Overexpression or knockdown of Piwil1 in human endometrial cancer cell lines
RT-qPCR, western blot and immunofluorescence were performed to assess the expression of Piwil1 in endometrial cancer cell lines (Additional file 2: Figure S1). Variable levels of Piwil1 were detected across the endometrial cancer cell lines. Ishikawa (high expression) and HEC-1B (low expression) cell lines were chosen for further experimentation based on their differential expression of Piwil1.

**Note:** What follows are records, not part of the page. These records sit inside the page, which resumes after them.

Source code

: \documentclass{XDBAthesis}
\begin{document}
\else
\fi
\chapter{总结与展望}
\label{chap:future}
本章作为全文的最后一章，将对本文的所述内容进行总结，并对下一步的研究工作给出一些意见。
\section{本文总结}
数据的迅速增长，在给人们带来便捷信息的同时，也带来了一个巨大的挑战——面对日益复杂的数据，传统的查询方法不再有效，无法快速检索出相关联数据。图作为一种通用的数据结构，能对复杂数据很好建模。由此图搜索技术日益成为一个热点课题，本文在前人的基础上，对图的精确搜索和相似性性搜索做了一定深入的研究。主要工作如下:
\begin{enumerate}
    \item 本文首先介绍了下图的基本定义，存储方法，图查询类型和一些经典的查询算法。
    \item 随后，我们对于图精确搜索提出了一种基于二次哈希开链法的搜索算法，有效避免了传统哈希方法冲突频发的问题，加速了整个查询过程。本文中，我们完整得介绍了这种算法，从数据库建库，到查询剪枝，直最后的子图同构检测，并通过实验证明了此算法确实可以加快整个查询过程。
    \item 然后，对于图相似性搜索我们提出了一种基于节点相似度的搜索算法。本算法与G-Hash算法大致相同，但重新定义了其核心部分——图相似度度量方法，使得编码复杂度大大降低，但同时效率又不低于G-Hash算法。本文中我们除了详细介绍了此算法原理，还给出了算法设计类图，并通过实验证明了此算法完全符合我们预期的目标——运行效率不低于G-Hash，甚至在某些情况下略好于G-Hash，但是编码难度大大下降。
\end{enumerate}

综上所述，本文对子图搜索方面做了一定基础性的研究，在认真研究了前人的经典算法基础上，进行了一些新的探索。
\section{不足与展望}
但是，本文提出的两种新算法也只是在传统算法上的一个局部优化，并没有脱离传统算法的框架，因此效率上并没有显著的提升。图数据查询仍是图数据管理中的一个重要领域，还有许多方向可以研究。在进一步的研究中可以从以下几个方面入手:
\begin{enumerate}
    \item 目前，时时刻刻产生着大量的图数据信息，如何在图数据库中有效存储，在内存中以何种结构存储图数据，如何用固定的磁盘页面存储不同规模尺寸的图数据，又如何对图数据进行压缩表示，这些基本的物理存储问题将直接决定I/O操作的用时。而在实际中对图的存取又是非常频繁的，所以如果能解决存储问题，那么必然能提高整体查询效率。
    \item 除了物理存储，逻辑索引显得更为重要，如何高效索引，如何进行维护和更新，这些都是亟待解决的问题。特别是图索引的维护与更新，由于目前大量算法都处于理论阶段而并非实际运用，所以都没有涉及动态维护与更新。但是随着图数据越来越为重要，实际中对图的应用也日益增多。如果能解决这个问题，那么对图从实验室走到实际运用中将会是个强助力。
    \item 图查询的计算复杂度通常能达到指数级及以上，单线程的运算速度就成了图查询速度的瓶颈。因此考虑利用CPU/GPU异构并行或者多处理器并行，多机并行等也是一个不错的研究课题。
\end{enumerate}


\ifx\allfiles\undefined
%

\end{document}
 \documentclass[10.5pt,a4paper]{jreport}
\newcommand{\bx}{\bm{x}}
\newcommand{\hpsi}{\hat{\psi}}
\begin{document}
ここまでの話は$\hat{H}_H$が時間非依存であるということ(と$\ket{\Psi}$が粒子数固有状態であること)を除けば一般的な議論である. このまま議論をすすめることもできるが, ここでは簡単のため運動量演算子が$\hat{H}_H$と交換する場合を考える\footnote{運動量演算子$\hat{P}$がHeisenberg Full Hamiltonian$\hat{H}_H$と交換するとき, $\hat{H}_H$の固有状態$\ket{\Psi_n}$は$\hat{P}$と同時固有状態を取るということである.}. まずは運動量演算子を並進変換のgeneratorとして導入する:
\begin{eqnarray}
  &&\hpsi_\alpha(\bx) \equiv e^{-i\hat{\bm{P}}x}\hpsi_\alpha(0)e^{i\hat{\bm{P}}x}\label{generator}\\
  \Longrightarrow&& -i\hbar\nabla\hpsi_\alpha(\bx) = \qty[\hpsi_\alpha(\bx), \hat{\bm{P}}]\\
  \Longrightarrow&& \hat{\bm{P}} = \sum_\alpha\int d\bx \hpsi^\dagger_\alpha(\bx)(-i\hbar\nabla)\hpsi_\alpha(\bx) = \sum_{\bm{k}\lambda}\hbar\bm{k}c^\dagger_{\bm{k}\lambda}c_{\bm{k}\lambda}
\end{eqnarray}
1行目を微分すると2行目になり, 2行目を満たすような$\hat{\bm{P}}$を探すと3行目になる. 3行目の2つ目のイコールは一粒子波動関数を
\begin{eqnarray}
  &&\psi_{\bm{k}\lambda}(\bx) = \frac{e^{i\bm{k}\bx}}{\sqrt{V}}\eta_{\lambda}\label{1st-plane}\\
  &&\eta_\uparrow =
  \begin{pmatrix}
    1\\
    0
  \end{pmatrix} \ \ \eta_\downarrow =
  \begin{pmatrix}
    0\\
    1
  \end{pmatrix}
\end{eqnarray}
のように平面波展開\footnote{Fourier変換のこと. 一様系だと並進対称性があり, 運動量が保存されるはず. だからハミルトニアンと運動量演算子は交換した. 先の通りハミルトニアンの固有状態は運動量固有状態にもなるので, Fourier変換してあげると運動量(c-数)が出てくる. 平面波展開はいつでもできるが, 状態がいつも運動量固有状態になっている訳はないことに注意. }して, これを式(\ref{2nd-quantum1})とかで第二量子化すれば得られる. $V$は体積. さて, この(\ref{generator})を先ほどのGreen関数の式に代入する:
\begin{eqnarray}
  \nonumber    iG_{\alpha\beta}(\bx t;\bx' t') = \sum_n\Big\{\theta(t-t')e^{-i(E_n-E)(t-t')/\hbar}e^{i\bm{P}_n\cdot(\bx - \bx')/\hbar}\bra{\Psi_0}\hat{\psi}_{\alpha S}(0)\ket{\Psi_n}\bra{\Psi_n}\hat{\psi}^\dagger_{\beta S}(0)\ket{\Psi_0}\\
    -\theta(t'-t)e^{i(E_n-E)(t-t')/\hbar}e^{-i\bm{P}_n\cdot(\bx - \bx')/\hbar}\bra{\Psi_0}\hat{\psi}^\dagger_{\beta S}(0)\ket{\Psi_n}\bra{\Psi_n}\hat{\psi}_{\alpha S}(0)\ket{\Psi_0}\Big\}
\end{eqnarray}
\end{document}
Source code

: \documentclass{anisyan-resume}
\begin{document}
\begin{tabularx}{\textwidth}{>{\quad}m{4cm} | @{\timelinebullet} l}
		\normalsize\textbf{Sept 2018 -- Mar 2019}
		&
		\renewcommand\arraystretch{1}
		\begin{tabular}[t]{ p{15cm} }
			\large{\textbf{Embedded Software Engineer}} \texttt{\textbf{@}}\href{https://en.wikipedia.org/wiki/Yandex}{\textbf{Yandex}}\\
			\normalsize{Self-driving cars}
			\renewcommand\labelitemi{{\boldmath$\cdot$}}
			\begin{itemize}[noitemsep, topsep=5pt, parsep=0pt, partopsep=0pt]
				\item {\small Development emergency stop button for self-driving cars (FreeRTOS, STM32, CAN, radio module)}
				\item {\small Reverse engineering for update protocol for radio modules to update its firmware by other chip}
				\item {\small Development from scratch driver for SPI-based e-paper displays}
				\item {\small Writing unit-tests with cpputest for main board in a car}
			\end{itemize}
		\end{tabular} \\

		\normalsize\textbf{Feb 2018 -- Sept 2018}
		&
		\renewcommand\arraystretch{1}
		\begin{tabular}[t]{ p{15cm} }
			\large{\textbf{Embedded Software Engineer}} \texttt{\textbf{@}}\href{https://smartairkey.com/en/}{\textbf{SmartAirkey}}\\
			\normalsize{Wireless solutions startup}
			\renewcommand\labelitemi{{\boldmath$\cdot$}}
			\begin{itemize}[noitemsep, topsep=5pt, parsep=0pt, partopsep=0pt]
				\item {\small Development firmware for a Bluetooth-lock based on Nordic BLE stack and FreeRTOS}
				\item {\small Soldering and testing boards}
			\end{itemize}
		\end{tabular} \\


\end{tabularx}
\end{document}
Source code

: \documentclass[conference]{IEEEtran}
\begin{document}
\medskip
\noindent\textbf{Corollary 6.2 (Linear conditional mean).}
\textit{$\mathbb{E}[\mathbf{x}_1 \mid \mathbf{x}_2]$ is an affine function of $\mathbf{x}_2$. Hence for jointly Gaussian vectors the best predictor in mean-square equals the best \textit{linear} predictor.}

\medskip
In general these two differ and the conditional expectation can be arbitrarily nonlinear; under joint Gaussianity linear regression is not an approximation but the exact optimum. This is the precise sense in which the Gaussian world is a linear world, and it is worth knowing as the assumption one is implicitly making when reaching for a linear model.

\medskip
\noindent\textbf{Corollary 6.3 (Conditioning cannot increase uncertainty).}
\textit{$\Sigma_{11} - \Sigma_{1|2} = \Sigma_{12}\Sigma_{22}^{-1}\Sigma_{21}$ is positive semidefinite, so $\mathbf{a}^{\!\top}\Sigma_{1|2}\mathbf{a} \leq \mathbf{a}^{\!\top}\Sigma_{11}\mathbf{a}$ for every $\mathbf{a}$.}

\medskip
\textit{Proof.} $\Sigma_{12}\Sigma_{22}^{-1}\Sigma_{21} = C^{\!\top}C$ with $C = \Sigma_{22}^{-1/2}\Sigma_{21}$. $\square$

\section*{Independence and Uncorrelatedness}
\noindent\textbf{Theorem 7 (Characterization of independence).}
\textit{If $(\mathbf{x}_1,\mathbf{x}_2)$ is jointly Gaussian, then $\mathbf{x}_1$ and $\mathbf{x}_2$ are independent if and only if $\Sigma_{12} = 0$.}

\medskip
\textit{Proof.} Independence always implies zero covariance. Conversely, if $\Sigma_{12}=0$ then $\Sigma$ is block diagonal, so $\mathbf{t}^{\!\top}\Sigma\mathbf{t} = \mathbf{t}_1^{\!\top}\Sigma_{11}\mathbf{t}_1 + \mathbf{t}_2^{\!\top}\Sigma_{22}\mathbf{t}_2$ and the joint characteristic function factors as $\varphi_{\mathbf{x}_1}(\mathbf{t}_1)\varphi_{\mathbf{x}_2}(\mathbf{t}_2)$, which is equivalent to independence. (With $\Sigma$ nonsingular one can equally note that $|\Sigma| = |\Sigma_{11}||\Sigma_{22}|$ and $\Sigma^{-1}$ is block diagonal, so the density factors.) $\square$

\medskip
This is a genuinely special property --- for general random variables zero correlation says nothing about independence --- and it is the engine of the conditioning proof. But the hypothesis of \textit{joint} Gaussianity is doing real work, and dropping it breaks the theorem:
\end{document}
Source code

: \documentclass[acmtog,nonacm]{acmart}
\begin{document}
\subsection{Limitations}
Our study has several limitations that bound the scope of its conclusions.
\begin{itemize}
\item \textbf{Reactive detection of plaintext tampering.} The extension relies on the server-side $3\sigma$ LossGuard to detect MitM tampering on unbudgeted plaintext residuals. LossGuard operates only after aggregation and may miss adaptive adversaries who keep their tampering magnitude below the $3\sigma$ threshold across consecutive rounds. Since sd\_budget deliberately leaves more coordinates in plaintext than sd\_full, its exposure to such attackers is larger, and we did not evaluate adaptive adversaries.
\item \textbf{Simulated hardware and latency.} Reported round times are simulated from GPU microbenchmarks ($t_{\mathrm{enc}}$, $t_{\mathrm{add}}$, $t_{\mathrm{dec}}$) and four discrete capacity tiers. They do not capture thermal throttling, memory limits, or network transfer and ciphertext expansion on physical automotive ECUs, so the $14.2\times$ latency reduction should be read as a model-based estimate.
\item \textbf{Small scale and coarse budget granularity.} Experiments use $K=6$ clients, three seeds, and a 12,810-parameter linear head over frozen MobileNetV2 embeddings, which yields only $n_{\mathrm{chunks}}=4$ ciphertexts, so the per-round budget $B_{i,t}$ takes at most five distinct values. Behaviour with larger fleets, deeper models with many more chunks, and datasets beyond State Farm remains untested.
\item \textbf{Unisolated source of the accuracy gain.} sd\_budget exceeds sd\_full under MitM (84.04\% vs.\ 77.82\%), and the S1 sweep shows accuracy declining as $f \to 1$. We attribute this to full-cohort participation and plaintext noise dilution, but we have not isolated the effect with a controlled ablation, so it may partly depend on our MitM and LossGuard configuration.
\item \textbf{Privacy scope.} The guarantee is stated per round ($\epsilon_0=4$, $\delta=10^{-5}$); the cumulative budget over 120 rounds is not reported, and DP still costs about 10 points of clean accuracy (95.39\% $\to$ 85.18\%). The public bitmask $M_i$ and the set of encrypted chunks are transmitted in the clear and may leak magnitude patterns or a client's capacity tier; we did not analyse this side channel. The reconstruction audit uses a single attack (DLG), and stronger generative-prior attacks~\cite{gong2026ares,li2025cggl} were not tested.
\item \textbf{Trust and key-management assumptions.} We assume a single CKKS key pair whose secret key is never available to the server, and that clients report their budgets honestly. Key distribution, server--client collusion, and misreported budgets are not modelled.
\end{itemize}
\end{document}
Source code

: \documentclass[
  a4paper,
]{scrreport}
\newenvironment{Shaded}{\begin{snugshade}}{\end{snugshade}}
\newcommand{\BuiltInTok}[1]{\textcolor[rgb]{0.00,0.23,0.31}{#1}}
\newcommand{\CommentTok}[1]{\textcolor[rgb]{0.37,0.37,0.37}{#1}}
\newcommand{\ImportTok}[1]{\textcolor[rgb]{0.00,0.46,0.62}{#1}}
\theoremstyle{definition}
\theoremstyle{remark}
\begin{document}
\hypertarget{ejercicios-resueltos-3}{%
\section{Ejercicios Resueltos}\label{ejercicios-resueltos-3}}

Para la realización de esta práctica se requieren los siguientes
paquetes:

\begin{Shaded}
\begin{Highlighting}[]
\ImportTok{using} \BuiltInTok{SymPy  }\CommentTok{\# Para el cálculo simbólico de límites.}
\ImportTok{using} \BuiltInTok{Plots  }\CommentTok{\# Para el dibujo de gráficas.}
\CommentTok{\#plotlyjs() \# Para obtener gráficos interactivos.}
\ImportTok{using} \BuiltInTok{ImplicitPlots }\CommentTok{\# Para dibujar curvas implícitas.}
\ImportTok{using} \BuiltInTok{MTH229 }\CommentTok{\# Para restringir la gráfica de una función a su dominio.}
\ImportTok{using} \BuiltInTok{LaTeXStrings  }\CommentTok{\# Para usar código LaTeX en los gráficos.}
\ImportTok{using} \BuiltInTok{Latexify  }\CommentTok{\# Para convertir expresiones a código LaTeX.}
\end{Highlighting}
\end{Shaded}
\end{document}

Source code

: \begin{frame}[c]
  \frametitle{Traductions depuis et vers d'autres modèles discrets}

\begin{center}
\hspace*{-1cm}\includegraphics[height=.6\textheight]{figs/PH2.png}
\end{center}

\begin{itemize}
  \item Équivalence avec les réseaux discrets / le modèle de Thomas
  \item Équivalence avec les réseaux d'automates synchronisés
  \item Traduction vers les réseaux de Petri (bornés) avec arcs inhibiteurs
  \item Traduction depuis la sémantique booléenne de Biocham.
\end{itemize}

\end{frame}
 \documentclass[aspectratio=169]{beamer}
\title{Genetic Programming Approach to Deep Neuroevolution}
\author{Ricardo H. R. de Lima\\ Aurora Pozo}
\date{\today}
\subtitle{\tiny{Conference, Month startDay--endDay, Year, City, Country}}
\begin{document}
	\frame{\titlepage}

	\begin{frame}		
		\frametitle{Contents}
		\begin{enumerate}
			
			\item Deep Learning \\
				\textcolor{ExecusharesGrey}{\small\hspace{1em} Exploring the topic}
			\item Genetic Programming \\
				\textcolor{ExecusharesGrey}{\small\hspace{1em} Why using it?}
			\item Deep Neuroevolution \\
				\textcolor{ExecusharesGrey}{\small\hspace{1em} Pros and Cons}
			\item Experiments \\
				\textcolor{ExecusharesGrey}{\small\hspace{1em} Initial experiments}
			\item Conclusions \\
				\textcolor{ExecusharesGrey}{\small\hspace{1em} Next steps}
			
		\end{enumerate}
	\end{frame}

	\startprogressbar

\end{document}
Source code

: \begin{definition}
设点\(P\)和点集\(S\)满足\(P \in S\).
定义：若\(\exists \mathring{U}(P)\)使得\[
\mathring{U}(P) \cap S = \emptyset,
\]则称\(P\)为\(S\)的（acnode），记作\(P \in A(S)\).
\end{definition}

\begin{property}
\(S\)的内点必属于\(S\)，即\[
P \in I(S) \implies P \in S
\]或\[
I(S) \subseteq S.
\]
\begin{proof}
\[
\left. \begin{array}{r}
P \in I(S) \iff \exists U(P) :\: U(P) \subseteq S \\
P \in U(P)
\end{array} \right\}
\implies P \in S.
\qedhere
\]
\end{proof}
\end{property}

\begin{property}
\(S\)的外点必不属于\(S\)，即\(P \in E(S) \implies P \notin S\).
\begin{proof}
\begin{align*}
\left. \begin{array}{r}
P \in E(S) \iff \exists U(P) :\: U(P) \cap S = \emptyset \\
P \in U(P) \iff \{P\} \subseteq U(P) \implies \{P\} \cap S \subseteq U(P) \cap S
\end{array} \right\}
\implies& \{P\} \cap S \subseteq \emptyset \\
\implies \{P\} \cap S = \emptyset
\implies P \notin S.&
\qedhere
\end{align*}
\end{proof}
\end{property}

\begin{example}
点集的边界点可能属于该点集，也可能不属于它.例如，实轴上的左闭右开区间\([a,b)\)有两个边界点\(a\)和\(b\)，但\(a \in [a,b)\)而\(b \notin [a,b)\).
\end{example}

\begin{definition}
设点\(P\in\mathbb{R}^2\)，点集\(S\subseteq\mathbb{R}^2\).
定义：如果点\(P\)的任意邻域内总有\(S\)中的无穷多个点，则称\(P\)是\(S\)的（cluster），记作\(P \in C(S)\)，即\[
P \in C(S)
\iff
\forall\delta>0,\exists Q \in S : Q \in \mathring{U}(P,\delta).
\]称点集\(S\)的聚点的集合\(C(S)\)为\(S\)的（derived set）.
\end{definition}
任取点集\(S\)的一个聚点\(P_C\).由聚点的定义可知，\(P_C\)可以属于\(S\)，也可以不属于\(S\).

To determine whether Piwil1 could enhance the stemness of endometrial cancer cells by inducing EMT, we transfected Piwil1 expression plasmids into HEC-1B cell lines to originate Piwil1 overexpression cells (HEC-1BexPiwil1 cells) and transfected shRNA against Piwil1 to Ishikawa cell lines to originate Piwil1 knock-down cells (IshikawashPiwil1 cells). The transfection efficiency was up to 95 % (Fig. 2a). As shown in Fig. 2, HEC-1BexPiwil1 cells transfected with Piwil1 expression plasmids significantly increased Piwil1 expression in both mRNA and protein levels compared with HEC-1BEV cell lines (*P < 0.05) and IshikawashPiwil1 cells transfected with shRNA against Piwil1 significantly decreased Piwil1 expression in both mRNA and protein levels compared with the control cell lines (*P < 0.05).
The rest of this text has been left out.